Desde entonces, su carrera ha sido un ascenso imparable. En 2022, se convirtió en la primera rapera en firmar con Top Dawg Entertainment, el legendario sello que albergó a Kendrick Lamar y sigue siendo hogar de SZA. Ahí, Doechii encontró el respaldo perfecto para desarrollar su sonido e identidad artística.
Su EP «She/Her/Black Bitch » (2022) fue una declaración de principios: un torpedo sonoro que desafiaba los estereotipos de género, raza y sexualidad con una actitud voraz. Y en 2024, con «Alligator Bites Never Heal», confirmó su estatus como una de las voces más innovadoras del hip hop actual. Un disco diverso y ambicioso que le ha valido un «Grammy al Mejor Álbum de Rap», convirtiéndola en la tercera mujer en la historia en ganar esta categoría ya que a menudo ha sido dominada por hombres.
Cuando subió al escenario a recoger su Grammy, Doechii no solo celebró su victoria, sino que lanzó un mensaje que resonó entre miles de chicas negras que sueñan con un lugar en la industria: «Podéis hacerlo. Todo es posible. No permitáis que nadie proyecte estereotipos sobre vosotras». Sus palabras fueron un recordatorio de que el talento, la determinación y la autenticidad pueden abrir puertas que durante demasiado tiempo han estado cerradas.

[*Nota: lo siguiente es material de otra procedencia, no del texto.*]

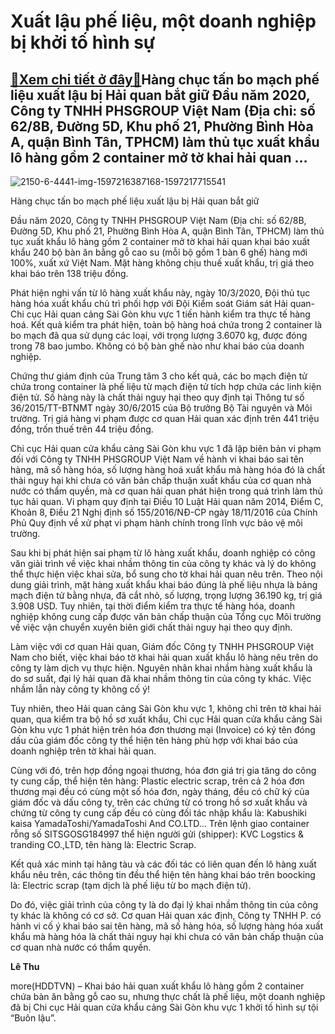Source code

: Xuất lậu phế liệu, một doanh nghiệp bị khởi tố hình sự
======================================================

[:gift:Xem chi tiết ở đây:gift:](https://hddtvn.com/xuat-lau-phe-lieu-mot-doanh-nghiep-bi-khoi-to-hinh-su/)Hàng chục tấn bo mạch phế liệu xuất lậu bị Hải quan bắt giữ Đầu năm 2020, Công ty TNHH PHSGROUP Việt Nam (Địa chỉ: số 62/8B, Đường 5D, Khu phố 21, Phường Bình Hòa A, quận Bình Tân, TPHCM) làm thủ tục xuất khẩu lô hàng gồm 2 container mở tờ khai hải quan …
---------------------------------------------------------------------------------------------------------------------------------------------------------------------------------------------------------------------------------------------------------------





![2150-6-4441-img-1597216387168-1597217715541](https://hddtvn.com/wp-content/uploads/2021/01/2150_6-4441_IMG_1597216387168_1597217715541.jpg "Hàng chục tấn bo mạch phế liệu xuất lậu bị Hải quan bắt giữ")


Hàng chục tấn bo mạch phế liệu xuất lậu bị Hải quan bắt giữ



Đầu năm 2020, Công ty TNHH PHSGROUP Việt Nam (Địa chỉ: số 62/8B, Đường 5D, Khu phố 21, Phường Bình Hòa A, quận Bình Tân, TPHCM) làm thủ tục xuất khẩu lô hàng gồm 2 container mở tờ khai hải quan khai báo xuất khẩu 240 bộ bàn ăn bằng gỗ cao su (mỗi bộ gồm 1 bàn 6 ghế) hàng mới 100%, xuất xứ Việt Nam. Mặt hàng không chịu thuế xuất khẩu, trị giá theo khai báo trên 138 triệu đồng.


Phát hiện nghi vấn từ lô hàng xuất khẩu này, ngày 10/3/2020, Đội thủ tục hàng hóa xuất khẩu chủ trì phối hợp với Đội Kiểm soát Giám sát Hải quan- Chi cục Hải quan cảng Sài Gòn khu vực 1 tiến hành kiểm tra thực tế hàng hoá. Kết quả kiểm tra phát hiện, toàn bộ hàng hoá chứa trong 2 container là bo mạch đã qua sử dụng các loại, với trọng lượng 3.6070 kg, được đóng trong 78 bao jumbo. Không có bộ bàn ghế nào như khai báo của doanh nghiệp.


Chứng thư giám định của Trung tâm 3 cho kết quả, các bo mạch điện tử chứa trong container là phế liệu từ mạch điện tử tích hợp chứa các linh kiện điện tử. Số hàng này là chất thải nguy hại theo quy định tại Thông tư số 36/2015/TT-BTNMT ngày 30/6/2015 của Bộ trưởng Bộ Tài nguyên và Môi trường. Trị giá hàng vi phạm được cơ quan Hải quan xác định trên 441 triệu đồng, trốn thuế trên 44 triệu đồng.


Chi cục Hải quan cửa khẩu cảng Sài Gòn khu vực 1 đã lập biên bản vi phạm đối với Công ty TNHH PHSGROUP Việt Nam về hành vi khai báo sai tên hàng, mã số hàng hóa, số lượng hàng hoá xuất khẩu mà hàng hóa đó là chất thải nguy hại khi chưa có văn bản chấp thuận xuất khẩu của cơ quan nhà nước có thẩm quyền, mà cơ quan hải quan phát hiện trong quá trình làm thủ tục hải quan. Vi phạm quy định tại Điều 10 Luật Hải quan năm 2014, Điểm C, Khoản 8, Điều 21 Nghị định số 155/2016/NĐ-CP ngày 18/11/2016 của Chính Phủ Quy định về xử phạt vi phạm hành chính trong lĩnh vực bảo vệ môi trường.


Sau khi bị phát hiện sai phạm từ lô hàng xuất khẩu, doanh nghiệp có công văn giải trình về việc khai nhầm thông tin của công ty khác và lý do không thể thực hiện việc khai sửa, bổ sung cho tờ khai hải quan nêu trên. Theo nội dung giải trình, mặt hàng xuất khẩu khai báo đúng là phế liệu nhựa là bảng mạch điện tử bằng nhựa, đã cắt nhỏ, số lượng, trọng lượng 36.190 kg, trị giá 3.908 USD. Tuy nhiên, tại thời điểm kiểm tra thực tế hàng hóa, doanh nghiệp không cung cấp được văn bản chấp thuận của Tổng cục Môi trường về việc vận chuyển xuyên biên giới chất thải nguy hại theo quy định.


Làm việc với cơ quan Hải quan, Giám đốc Công ty TNHH PHSGROUP Việt Nam cho biết, việc khai báo tờ khai hải quan xuất khẩu lô hàng nêu trên do công ty làm dịch vụ thực hiện. Nguyên nhân khai nhầm hàng xuất khẩu là do sơ suất, đại lý hải quan đã khai nhầm thông tin của công ty khác. Việc nhầm lẫn này công ty không cố ý!


Tuy nhiên, theo Hải quan cảng Sài Gòn khu vực 1, không chỉ trên tờ khai hải quan, qua kiểm tra bộ hồ sơ xuất khẩu, Chi cục Hải quan cửa khẩu cảng Sài Gòn khu vực 1 phát hiện trên hóa đơn thương mại (Invoice) có ký tên đóng dấu của giám đốc công ty thể hiện tên hàng phù hợp với khai báo của doanh nghiệp trên tờ khai hải quan.


Cùng với đó, trên hợp đồng ngoại thương, hóa đơn giá trị gia tăng do công ty cung cấp, thể hiện tên hàng: Plastic electric scrap, trên cả 2 hóa đơn thương mại đều có cùng một số hóa đơn, ngày tháng, đều có chữ ký của giám đốc và dấu công ty, trên các chứng từ có trong hồ sơ xuất khẩu và chứng từ công ty cung cấp đều có cùng đối tác nhập khẩu là: Kabushiki kaisa YamadaToshi/YamadaToshi And CO.LTD… Trên lệnh giao container rỗng số SITSGOSG184997 thể hiện người gửi (shipper): KVC Logstics & tranding CO.,LTD, tên hàng là: Electric Scrap.


Kết quả xác minh tại hãng tàu và các đối tác có liên quan đến lô hàng xuất khẩu nêu trên, các thông tin đều thể hiện tên hàng khai báo trên boocking là: Electric scrap (tạm dịch là phế liệu từ bo mạch điện tử).


Do đó, việc giải trình của công ty là do đại lý khai nhầm thông tin của công ty khác là không có cơ sở. Cơ quan Hải quan xác định, Công ty TNHH P. có hành vi cố ý khai báo sai tên hàng, mã số hàng hóa, số lượng hàng hóa xuất khẩu mà hàng hóa là chất thải nguy hại khi chưa có văn bản chấp thuận của cơ quan nhà nước có thẩm quyền.




**Lê Thu**



more(HDDTVN) – Khai báo hải quan xuất khẩu lô hàng gồm 2 container chứa bàn ăn bằng gỗ cao su, nhưng thực chất là phế liệu, một doanh nghiệp đã bị Chi cục Hải quan cửa khẩu cảng Sài Gòn khu vực 1 khởi tố hình sự tội “Buôn lậu”.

Pero por si aún queda algún despistado que no conoce a Doechii y no ha visto su reciente presentación en el Tiny Desk Concert de NPR, te presento el último hit que la ha convertido en fenómeno global. En apenas horas, conquistó a la audiencia estadounidense, incendió las tendencias de búsqueda en Google y comenzó a aparecer en playlists, redes sociales y conversaciones de fanáticos de la música.
Durante 24 minutos, Doechii pasa de rimas afiladas a melodías soul con la misma facilidad con la que cambia de registros en sus canciones. Pero por si fuese poco su destreza musical, la puesta en escena es una declaración de valores en sí misma y hemos descifrado el mensaje que quería transmitir. Doechii aparece con su ya característico face tape, un elemento estético vinculado al mundo del voguing y la cultura drag. No es solo un detalle visual que afila sus rasgos; es un símbolo de reinvención y resistencia en una industria que constantemente impone estándares. En este Tiny Desk, Doechii deja claro que su imagen es una extensión de su arte con el que lanza un mensaje denunciando las injusticias sociales. Porque sí, la música es el altavoz de aquellos que son silenciados. «Quiero que mi música sea un espacio seguro para las personas que se sienten invisibles. Niños queer, niñas negras: merecemos ocupar un lugar», expresó en una entrevista con NPR.

Su importancia en la industria es innegable. Como mujer negra queer en el hip hop, desafía la heteronormatividad que históricamente ha dominado el género y expande sus límites narrativos. En sus letras también explora la sexualidad, la salud mental y la identidad queer y otros temas personales con una crudeza que corta como navaja. En temas como «Crazy», confronta el gaslighting social con versos mordaces: «Dicen que estoy loca, pero soy consciente / Odian la verdad, así que me llaman trastornada».

Su capacidad para fusionar géneros, romper barreras y desafiar expectativas la convierte en una de las artistas más fascinantes de esta generación. Doechii es un nombre destinado a brillar con luz propia en la historia del hip hop en general y de la música en particular. No existe nada ni nadie que la detengan. Ella misma lo resume con una sola frase: «No estoy aquí para seguir tendencias, sino para marcarlas».